*** Opening Data ***

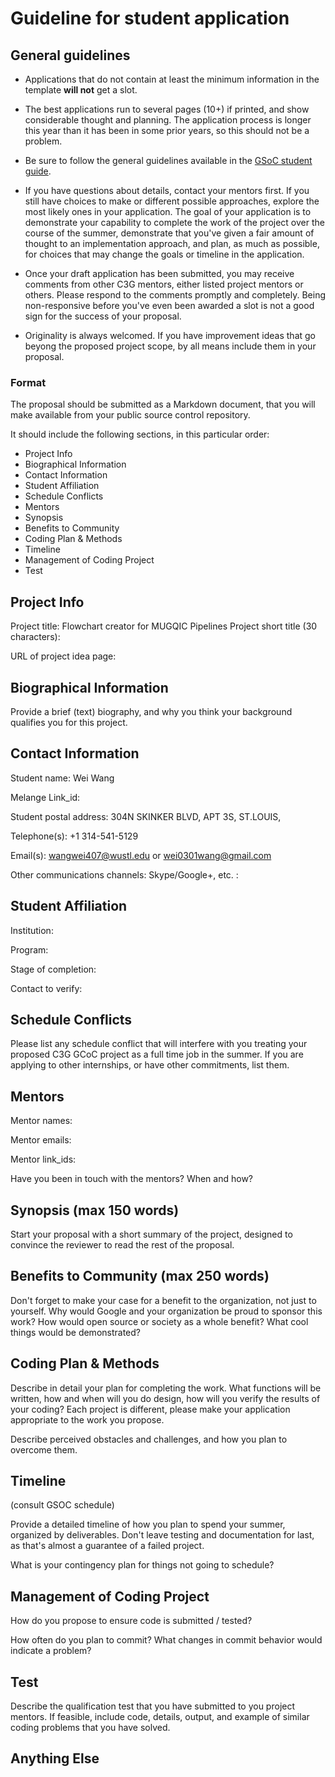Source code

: # Guideline for student application 
## General guidelines

* Applications that do not contain at least the minimum information in the template **will not** get a slot.

* The best applications run to several pages (10+) if printed, and show considerable thought and planning.  The application process is longer this year than it has been in some prior years, so this should not be a problem.

* Be sure to follow the general guidelines available in the [GSoC student guide](http://write.flossmanuals.net/gsocstudentguide/writing-a-proposal/).

* If you have questions about details, contact your mentors first.  If you still have choices to make or different possible approaches, explore the most likely ones in your application. The goal of your application is to demonstrate your capability to complete the work of the project over the course of the summer, demonstrate that you've given a fair amount of thought to an implementation approach, and plan, as much as possible, for choices that may change the goals or timeline in the application.

* Once your draft application has been submitted, you may receive comments from other C3G mentors, either listed project mentors or others.  Please respond to the comments promptly and completely.  Being non-responsive before you've even been awarded a slot is not a good sign for the success of your proposal.

* Originality is always welcomed. If you have improvement ideas that go beyong the proposed project scope, by all means include them in your proposal.

### Format
The proposal should be submitted as a Markdown document, that you will make available from your public source control repository.

It should include the following sections, in this particular order:

* Project Info
* Biographical Information
* Contact Information
* Student Affiliation
* Schedule Conflicts
* Mentors
* Synopsis
* Benefits to Community
* Coding Plan & Methods
* Timeline
* Management of Coding Project
* Test


## Project Info

Project title: 
Flowchart creator for MUGQIC Pipelines
Project short title (30 characters): 

URL of project idea page: 

## Biographical Information

Provide a brief (text) biography, and why you think your background qualifies you for this project.

## Contact Information

Student name: Wei Wang

Melange Link_id:  

Student postal address: 304N SKINKER BLVD, APT 3S, ST.LOUIS, 

Telephone(s): +1 314-541-5129

Email(s): wangwei407@wustl.edu or wei0301wang@gmail.com

Other communications channels: Skype/Google+, etc. : 


## Student Affiliation

Institution: 

Program: 

Stage of completion: 

Contact to verify: 


## Schedule Conflicts

Please list any schedule conflict that will interfere with you treating your proposed C3G GCoC project as a full time job in the summer.  If you are applying to other internships, or have other commitments, list them.

## Mentors

Mentor names: 

Mentor emails: 

Mentor link_ids: 

Have you been in touch with the mentors? When and how? 


## Synopsis (max 150 words)

Start your proposal with a short summary of the project, designed to convince the reviewer to read the rest of the proposal.
 

##  Benefits to Community (max 250 words)

Don't forget to make your case for a benefit to the organization, not just to yourself.  Why would Google and your organization be proud to sponsor this work? How would open source or society as a whole benefit? What cool things would be demonstrated?




## Coding Plan & Methods

Describe in detail your plan for completing the work.  What functions will be written, how and when will you do design, how will you verify the results of your coding?  Each project is different, please make your application appropriate to the work you propose.  

Describe perceived obstacles and challenges, and how you plan to overcome them.



## Timeline

(consult GSOC schedule)

Provide a detailed timeline of how you plan to spend your summer, organized by deliverables.  Don't leave testing and documentation for last, as that's almost a guarantee of a failed project. 

What is your contingency plan for things not going to schedule? 


## Management of Coding Project

How do you propose to ensure code is submitted / tested?

How often do you plan to commit?  What changes in commit behavior would indicate a problem?


## Test

Describe the qualification test that you have submitted to you project mentors.  If feasible, include code, details, output, and example of similar coding problems that you have solved.


## Anything Else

*** Closing Data ***

## Aim of the exercise:
Look over the records above, and wherever a line contains the string "verify", copy that line.

## Exercise output:
Contact to verify: 
Describe in detail your plan for completing the work.  What functions will be written, how and when will you do design, how will you verify the results of your coding?  Each project is different, please make your application appropriate to the work you propose.  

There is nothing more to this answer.